If ever we long for "the wings of a dove," it is when our thoughts are upon this subject, and the sublime achievements that are yet to be wrought on the fields of discovery. To go out from the busy world, from the dusty and weary paths of our work-day life, and to commune with nature face to face,-babbling with the brook, shouting with the mountain stream, mounting up on strong pinions with the eagle, gathering with the flower a dewy freshness to our soul, learning lessons of profoundest wisdom from the insects which creep at our feet, or fill the air with the music of their busy life: this is the nectar of existencethis is to be drunken, but not with wine! And he, who, far from the abodes of men, threading the paths of the wilderness, wraps himself in his blanket, and lies down at night in some fragrant spot, with his face to the stars, and nature's lullaby soothing him to peaceful slumber, and inviting him to pleasant dreams, will, like the patriarch, see from his Bethel fair angelic forms ascending and descending the shining pathway of the skies; and will arise in the morning at the matin-song of birds, with the pious exclamation in his heart, This is none other than the House of God, and this is the gate of Heaven!

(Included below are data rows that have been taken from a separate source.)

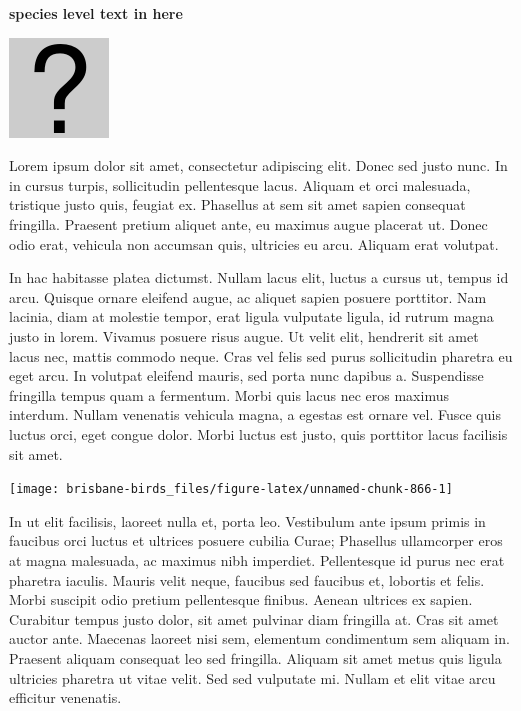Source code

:\documentclass[]{book}
\let\origfigure\figure
\let\endorigfigure\endfigure
\renewenvironment{figure}[1][2] {
  \expandafter\origfigure\expandafter[H]
} {
  \endorigfigure
}
\begin{document}
\textbf{species level text in here}

\begin{figure}
\centering
\includegraphics{assets/missing.png}
\caption{No image for species}
\end{figure}

Lorem ipsum dolor sit amet, consectetur adipiscing elit. Donec sed justo
nunc. In in cursus turpis, sollicitudin pellentesque lacus. Aliquam et
orci malesuada, tristique justo quis, feugiat ex. Phasellus at sem sit
amet sapien consequat fringilla. Praesent pretium aliquet ante, eu
maximus augue placerat ut. Donec odio erat, vehicula non accumsan quis,
ultricies eu arcu. Aliquam erat volutpat.

In hac habitasse platea dictumst. Nullam lacus elit, luctus a cursus ut,
tempus id arcu. Quisque ornare eleifend augue, ac aliquet sapien posuere
porttitor. Nam lacinia, diam at molestie tempor, erat ligula vulputate
ligula, id rutrum magna justo in lorem. Vivamus posuere risus augue. Ut
velit elit, hendrerit sit amet lacus nec, mattis commodo neque. Cras vel
felis sed purus sollicitudin pharetra eu eget arcu. In volutpat eleifend
mauris, sed porta nunc dapibus a. Suspendisse fringilla tempus quam a
fermentum. Morbi quis lacus nec eros maximus interdum. Nullam venenatis
vehicula magna, a egestas est ornare vel. Fusce quis luctus orci, eget
congue dolor. Morbi luctus est justo, quis porttitor lacus facilisis sit
amet.

\begin{figure}
\texttt{[image: brisbane-birds\_files/figure-latex/unnamed-chunk-866-1]} \caption{insert figure caption}\label{fig:unnamed-chunk-866}
\end{figure}

In ut elit facilisis, laoreet nulla et, porta leo. Vestibulum ante ipsum
primis in faucibus orci luctus et ultrices posuere cubilia Curae;
Phasellus ullamcorper eros at magna malesuada, ac maximus nibh
imperdiet. Pellentesque id purus nec erat pharetra iaculis. Mauris velit
neque, faucibus sed faucibus et, lobortis et felis. Morbi suscipit odio
pretium pellentesque finibus. Aenean ultrices ex sapien. Curabitur
tempus justo dolor, sit amet pulvinar diam fringilla at. Cras sit amet
auctor ante. Maecenas laoreet nisi sem, elementum condimentum sem
aliquam in. Praesent aliquam consequat leo sed fringilla. Aliquam sit
amet metus quis ligula ultricies pharetra ut vitae velit. Sed sed
vulputate mi. Nullam et elit vitae arcu efficitur venenatis.
\end{document}

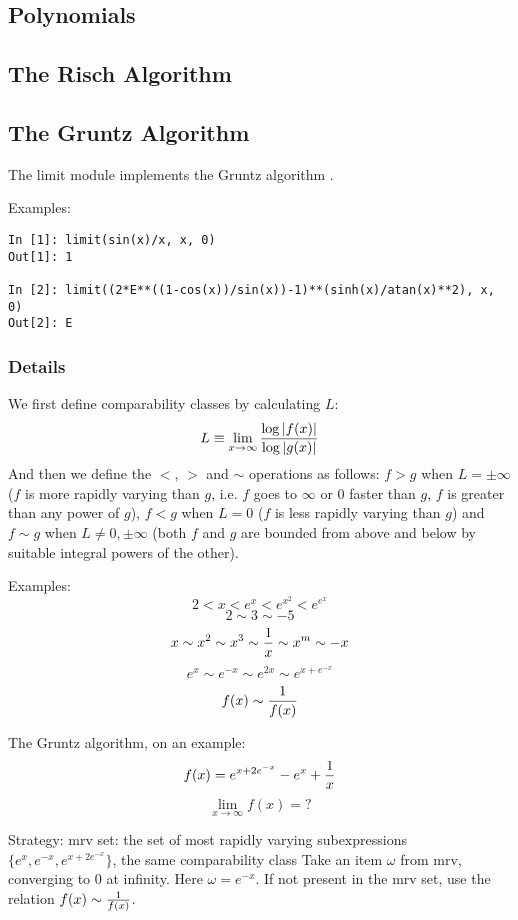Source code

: \subsection{Polynomials}

\subsection{The Risch Algorithm}

\subsection{The Gruntz Algorithm}

The limit module implements the Gruntz algorithm
\cite{gruntz1996computing}.

Examples:
\begin{verbatim}
In [1]: limit(sin(x)/x, x, 0)
Out[1]: 1

In [2]: limit((2*E**((1-cos(x))/sin(x))-1)**(sinh(x)/atan(x)**2), x, 0)
Out[2]: E
\end{verbatim}

\subsubsection{Details}

We first define comparability classes by calculating $L$:
\begin{equation}
L\equiv \lim_{x\to\infty} {\log |f(x)| \over \log |g(x)|}
\end{equation}
And then we define the $<$, $>$ and $\sim$ operations as follows: $f>g$ when
$L=\pm\infty$ ($f$ is more rapidly varying than $g$, i.e. $f$ goes to $\infty$
or $0$ faster than $g$, $f$ is greater than any power of $g$), $f<g$ when $L=0$
($f$ is less rapidly varying than $g$) and $f\sim g$ when $L\neq 0,\pm\infty$
(both $f$ and $g$ are bounded from above and below by suitable integral powers
of the other).

Examples:
$$2 < x < e^x < e^{x^2} < e^{e^x}$$
$$2\sim 3\sim -5$$
$$x\sim x^2\sim x^3\sim {1\over x}\sim x^m\sim -x$$
$$e^x\sim e^{-x}\sim e^{2x}\sim e^{x+e^{-x}}$$
$$f(x)\sim{1\over f(x)}$$

The Gruntz algorithm, on an example:
$$f(x) = e^{x+2e^{-x}} - e^x + {1\over x}$$
$$\lim_{x\to\infty} f(x) = ?$$

Strategy:
mrv set: the set of most rapidly varying subexpressions
$\{e^x, e^{-x}, e^{x+2e^{-x}}\}$, the same comparability class
Take an item $\omega$ from mrv, converging to 0 at infinity. Here
$\omega=e^{-x}$. If not present in the mrv set, use the relation
$f(x)\sim {1\over f(x)}$.


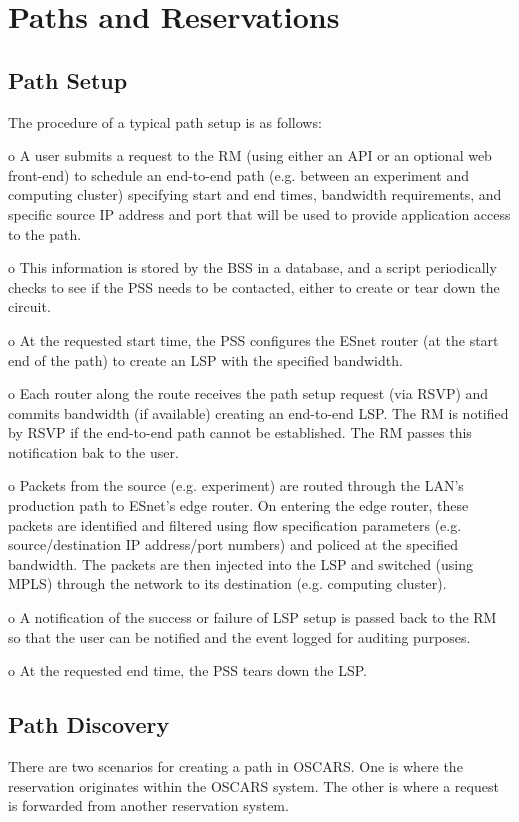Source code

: \documentclass[conference]{IEEEtran}
\begin{document}
\section{Paths and Reservations}

\subsection{Path Setup}

The procedure of a typical path setup is as follows:

o A user submits a request to the RM (using either an API or
an optional web front-end) to schedule an end-to-end path (e.g. between an
experiment and computing cluster) specifying start and end times, bandwidth
requirements, and specific source IP address and port that will be used to     
provide application access to the path.

o This information is stored by the BSS in a database, and a script 
periodically checks to see if the PSS needs to be contacted, either to create 
or tear down the circuit.

o At the requested start time, the PSS configures the ESnet router
(at the start end of the path) to create an LSP with the
specified bandwidth.

o Each router along the route receives the path setup request (via RSVP)
and commits bandwidth (if available) creating an end-to-end LSP.  The RM is
notified by RSVP if the end-to-end path cannot be established.  The RM
passes this notification bak to the user.

o Packets from the source (e.g. experiment) are routed through the
LAN's production path to ESnet's edge router.  On entering the edge router,
these packets are identified and filtered using flow specification parameters
(e.g. source/destination IP address/port numbers) and policed at the specified
bandwidth.  The packets are then injected into the LSP and switched (using MPLS)
through the network to its destination (e.g. computing cluster).

o A notification of the success or failure of LSP setup is 
passed back to the RM so that the user can be notified and the event 
logged for auditing purposes.

o At the requested end time, the PSS tears down the LSP.

\subsection{Path Discovery}
There are two scenarios for creating a path in OSCARS.  One is where the
reservation originates within the OSCARS system.  The other is where a request
is forwarded from another reservation system. 
\end{document}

Objects, and the places they fill, are mutually adapted to each other. Man has his sphere, and an organization fitting him expressly for it. So, too, there is a corresponding adaptation in the surrounding circumstances and conditions of our being. In other words, man was made for the world he inhabits, and the world for man. The same may be said respecting all the tribes of animated being below man. All were created to fill the places they occupy, and are furnished with means for the accomplishment of their

destiny. They have their separate and peculiar offices, to which they are fitted by their corresponding peculiarity of organization, and in which they are sustained by peculiar external arrangements. Even the tiny inhabitants which find their world in a drop of water, are all organized with reference to the place they occupy, and the purpose they were designed to subserve. In that minute globule they find ample room for the purposes of existence, and the requisite supply for all their wants.

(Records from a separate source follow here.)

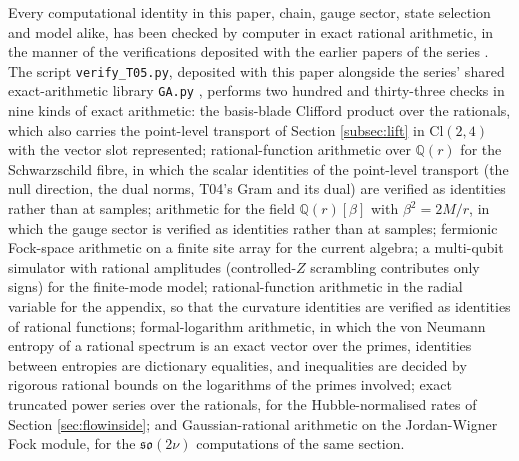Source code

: \documentclass[11pt]{article}
\theoremstyle{definition}
\newcommand{\Cl}{\mathrm{Cl}}
\begin{document}
Every computational identity in this paper, chain, gauge sector, state selection and model alike, has been checked by computer in exact rational arithmetic, in the manner of the verifications deposited with the earlier papers of the series \cite{ButlerT1, ButlerT3, ButlerT4}. The script \texttt{verify\_T05.py}, deposited with this paper alongside the series' shared exact-arithmetic library \texttt{GA.py} \cite{ButlerVerifyT05}, performs two hundred and thirty-three checks in nine kinds of exact arithmetic: the basis-blade Clifford product over the rationals, which also carries the point-level transport of Section \ref{subsec:lift} in $\Cl(2,4)$ with the vector slot represented; rational-function arithmetic over $\mathbb{Q}(r)$ for the Schwarzschild fibre, in which the scalar identities of the point-level transport (the null direction, the dual norms, T04's Gram and its dual) are verified as identities rather than at samples; arithmetic for the field $\mathbb{Q}(r)[\beta]$ with $\beta^2 = 2M/r$, in which the gauge sector is verified as identities rather than at samples; fermionic Fock-space arithmetic on a finite site array for the current algebra; a multi-qubit simulator with rational amplitudes (controlled-$Z$ scrambling contributes only signs) for the finite-mode model; rational-function arithmetic in the radial variable for the appendix, so that the curvature identities are verified as identities of rational functions; formal-logarithm arithmetic, in which the von Neumann entropy of a rational spectrum is an exact vector over the primes, identities between entropies are dictionary equalities, and inequalities are decided by rigorous rational bounds on the logarithms of the primes involved; exact truncated power series over the rationals, for the Hubble-normalised rates of Section \ref{sec:flowinside}; and Gaussian-rational arithmetic on the Jordan-Wigner Fock module, for the $\mathfrak{so}(2\nu)$ computations of the same section.
\end{document}
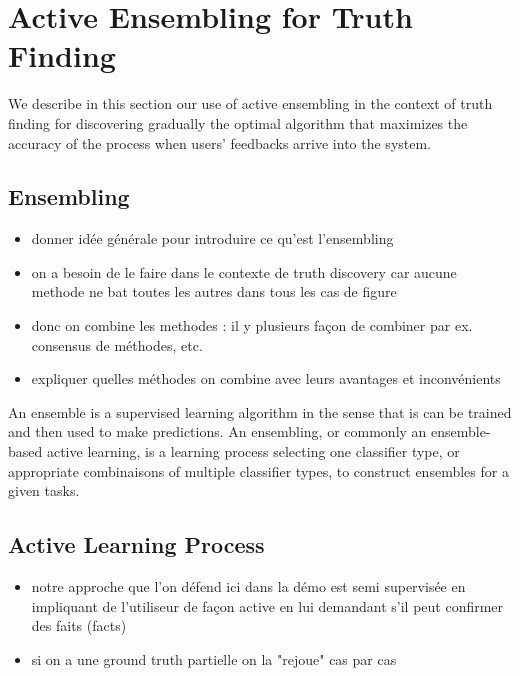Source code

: \section{Active Ensembling for Truth Finding}
We describe in this section our use of active ensembling in the context of truth finding
for discovering gradually the optimal algorithm that maximizes the accuracy of the process
when users' feedbacks arrive into the system.

\subsection{Ensembling }
\begin{itemize}
\item donner idée générale pour introduire  ce qu'est l'ensembling
\item on a besoin de le faire dans le contexte de truth discovery car aucune methode ne bat toutes les autres dans tous les cas de figure
\item donc on combine les methodes : il y plusieurs façon de combiner par ex. consensus de méthodes, etc.
\item expliquer quelles méthodes on combine avec leurs avantages et inconvénients
\end{itemize}

An ensemble is a supervised learning algorithm in the sense that is can be trained and then used to make predictions.
An ensembling, or  commonly an ensemble-based active learning, is a learning process selecting one classifier type, or appropriate combinaisons 
of multiple classifier types, to construct ensembles for a given tasks.

\subsection{Active Learning Process}
\begin{itemize}
 \item notre approche que l'on défend ici dans la démo est  semi supervisée en impliquant de l'utiliseur de façon active
en lui demandant s'il peut confirmer des faits (facts)
\item si on a une ground truth partielle on la "rejoue" cas par cas
\end{itemize}

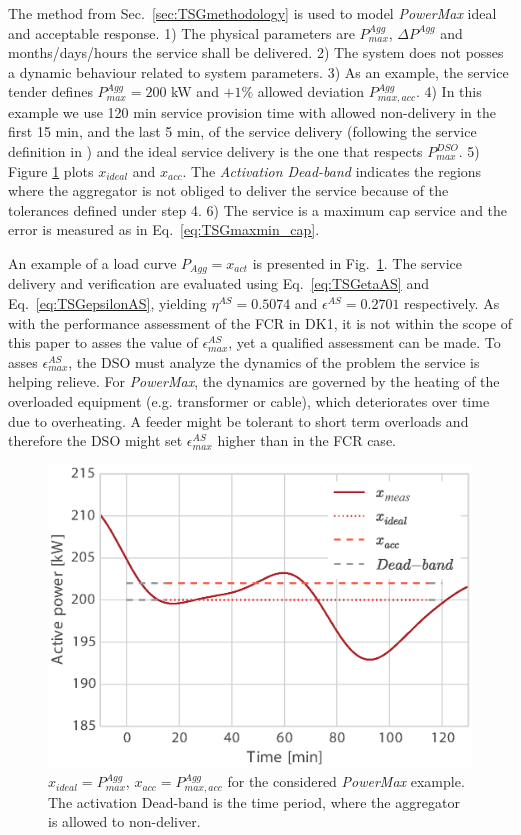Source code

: The method from Sec.~\ref{sec:TSGmethodology} is used to model \textit{PowerMax} ideal and acceptable response. 1) The physical parameters are $P_{max}^{Agg}$, $\Delta P^{Agg}$ and months/days/hours the service shall be delivered. 2) The system does not posses a dynamic behaviour related to system parameters. 3) As an example, the service tender defines $P_{max}^{Agg} = 200$ kW and $+1\%$ allowed deviation $P_{max,acc}^{Agg}$. 4) In this example we use 120 min service provision time with allowed non-delivery in the first 15 min, and the last 5 min, of the service delivery (following the service definition in \cite{ding2013development}) and the ideal service delivery is the one that respects $P_{max}^{DSO}$. 5) Figure \ref{fig:PowerMaxSim} plots $x_{ideal}$ and $x_{acc}$. The \textit{Activation Dead-band} indicates the regions where the aggregator is not obliged to deliver the service because of the tolerances defined under step 4. 6) The service is a maximum cap service and the error is measured as in Eq.~\eqref{eq:TSGmaxmin_cap}.

An example of a load curve $P_{Agg}=x_{act}$ is presented in Fig.~\ref{fig:PowerMaxSim}. The service delivery and verification are evaluated using Eq.~\eqref{eq:TSGetaAS} and Eq.~\eqref{eq:TSGepsilonAS}, yielding $\eta^{AS} = 0.5074$ and $\epsilon^{AS} = 0.2701$ respectively. As with the performance assessment of the FCR in DK1, it is not within the scope of this paper to asses the value of $\epsilon^{AS}_{max}$, yet a qualified assessment can be made. %
To asses $\epsilon^{AS}_{max}$, the DSO must analyze the dynamics of the problem the service is helping relieve. For \textit{PowerMax}, the dynamics are governed by the heating of the overloaded equipment (e.g. transformer or cable), which deteriorates over time due to overheating. A feeder might be tolerant to short term overloads and therefore the DSO might set $\epsilon^{AS}_{max}$ higher than in the FCR case.

\begin{figure}
\centering
\includegraphics[width = 0.86\columnwidth]{graphics/tsg/powermaxsample2.eps}
\caption{$x_{ideal}=P_{max}^{Agg}$, $x_{acc}=P_{max,acc}^{Agg}$ for the considered \textit{PowerMax} example. The activation Dead-band is the time period, where the aggregator is allowed to non-deliver.}\label{fig:PowerMaxSim}
\end{figure}

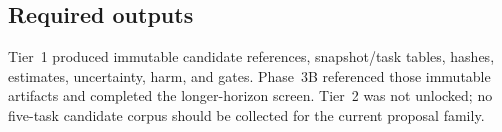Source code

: \subsection{Required outputs}

\enlargethispage{\baselineskip}
Tier~1 produced immutable candidate references, snapshot/task tables, hashes, estimates, uncertainty, harm, and gates. Phase~3B referenced those immutable artifacts and completed the longer-horizon screen. Tier~2 was not unlocked; no five-task candidate corpus should be collected for the current proposal family.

Of all other beings that inhabit the earth, save man, it may be said, that they enter upon their existence already taught, with not only a supply furnished for their wants, but with the knowledge how to appropriate it,-where to find it. Man is to fashion a supply out of the crude material around him. He is to subdue the earth, to develope its resources, to convert it into a fruitful garden, to adorn it with the beautiful forms of art and genius. To do this, he must himself first be developed,-must be educated,-must study, invent, and step by step attain to higher knowledge. The bee, on the contrary, is born a mathematician and a cunning architect. The hornet emerges from its cell a fullgrown and perfectly developed paper-maker, and sets about its business with all the tact and skill of an experienced workman. The beaver comes into the world with a full knowledge of the principles of his craft; and at once proceeds to apply them in all the details of his art, as though he had served a long apprenticeship under a clever master. The oriole, without any previous experience in nest-making, gathers the flaxen fibres, as every oriole has done before, weaves them together into a long pocket, lined with soft material, and hangs it pensile from the extremity of a drooping branch.

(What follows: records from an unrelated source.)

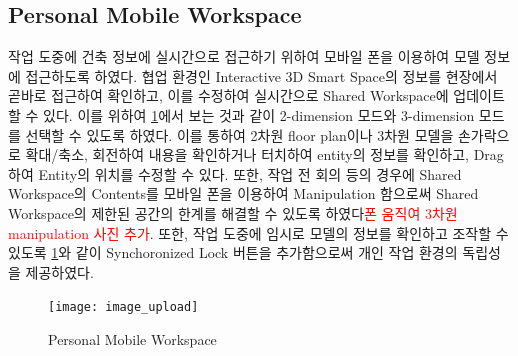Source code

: \subsection{Personal Mobile Workspace}
작업 도중에 건축 정보에 실시간으로 접근하기 위하여 모바일 폰을 이용하여 모델 정보에 접근하도록 하였다. 협업 환경인 Interactive 3D Smart Space의 정보를 현장에서 곧바로 접근하여 확인하고, 이를 수정하여 실시간으로 Shared Workspace에 업데이트할 수 있다. 이를 위하여 \ref{fig:pmw}에서 보는 것과 같이 2-dimension 모드와 3-dimension 모드를 선택할 수 있도록 하였다. 이를 통하여 2차원 floor plan이나 3차원 모델을 손가락으로 확대/축소, 회전하여 내용을 확인하거나 터치하여 entity의 정보를 확인하고, Drag하여 Entity의 위치를 수정할 수 있다. 또한, 작업 전 회의 등의 경우에 Shared Workspace의 Contents를 모바일 폰을 이용하여 Manipulation 함으로써 Shared Workspace의 제한된 공간의 한계를 해결할 수 있도록 하였다\textcolor{red}{폰 움직여 3차원 manipulation 사진 추가}. 또한, 작업 도중에 임시로 모델의 정보를 확인하고 조작할 수 있도록 \ref{fig:pmw}와 같이 Synchoronized Lock 버튼을 추가함으로써 개인 작업 환경의 독립성을 제공하였다. 
\begin{figure}[!h]
\centering
\texttt{[image: image\_upload]}
\caption{Personal Mobile Workspace}
\label{fig:pmw}
\end{figure}
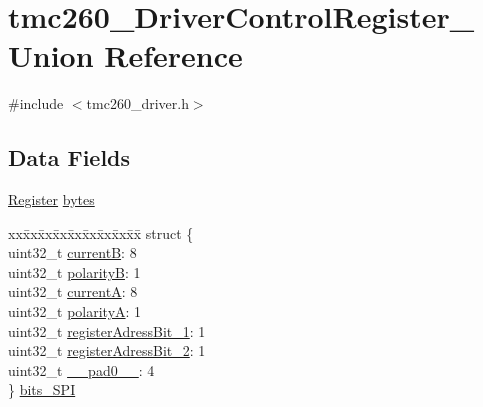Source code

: \hypertarget{uniontmc260___driver_control_register__}{}\section{tmc260\+\_\+\+Driver\+Control\+Register\+\_\+ Union Reference}
\label{uniontmc260___driver_control_register__}


{\ttfamily \#include $<$tmc260\+\_\+driver.\+h$>$}

\subsection*{Data Fields}
\begin{DoxyCompactItemize}
\item 
\mbox{\hyperlink{tmc260__driver_8h_a280b01a3b5bb4294fcee278b00c030d6}{Register}} \mbox{\hyperlink{uniontmc260___driver_control_register___a445b72174063a88455cd86c22d77d03f}{bytes}}
\item 
\begin{tabbing}
xx\=xx\=xx\=xx\=xx\=xx\=xx\=xx\=xx\=\kill
struct \{\\
\>uint32\_t \mbox{\hyperlink{uniontmc260___driver_control_register___a177edbd550a5ff0e088fbcece0d3809c}{currentB}}: 8\\
\>uint32\_t \mbox{\hyperlink{uniontmc260___driver_control_register___a55b452b7f7fb24ad9e4c6889621dc18f}{polarityB}}: 1\\
\>uint32\_t \mbox{\hyperlink{uniontmc260___driver_control_register___a1d77364334a09c9a09c0fca76cfd46bf}{currentA}}: 8\\
\>uint32\_t \mbox{\hyperlink{uniontmc260___driver_control_register___ac15b029cb3900b8fd2136d1c1c3636ea}{polarityA}}: 1\\
\>uint32\_t \mbox{\hyperlink{uniontmc260___driver_control_register___a8e58d0701295971bc3d890f5107f8aa5}{registerAdressBit\_1}}: 1\\
\>uint32\_t \mbox{\hyperlink{uniontmc260___driver_control_register___abd6d1c957737511340b85f5c2d61f9ab}{registerAdressBit\_2}}: 1\\
\>uint32\_t \mbox{\hyperlink{uniontmc260___driver_control_register___a3e57c2ef1c3ffb36722f000cc1156824}{\_\_pad0\_\_}}: 4\\
\} \mbox{\hyperlink{uniontmc260___driver_control_register___a85ed15151e421184b09b639d9d53bf48}{bits\_SPI}}\\


\end{tabbing}
\end{DoxyCompactItemize}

The intelligence which guides these brute creatures, and all others, in their diverse employments, and adapts them to their several spheres of activity, is said to be that of instinct. But what instinct is, we do not get a very clear idea. If it is said to be some mysterious power or impulse by which creatures are blindly and unconsciously impelled, we do not think the definition a good one. That animals think, that they calculate, and weigh probabilities, and are affected by the memory of the past, and are susceptible of cultivation, will be made plain to the commonest observer.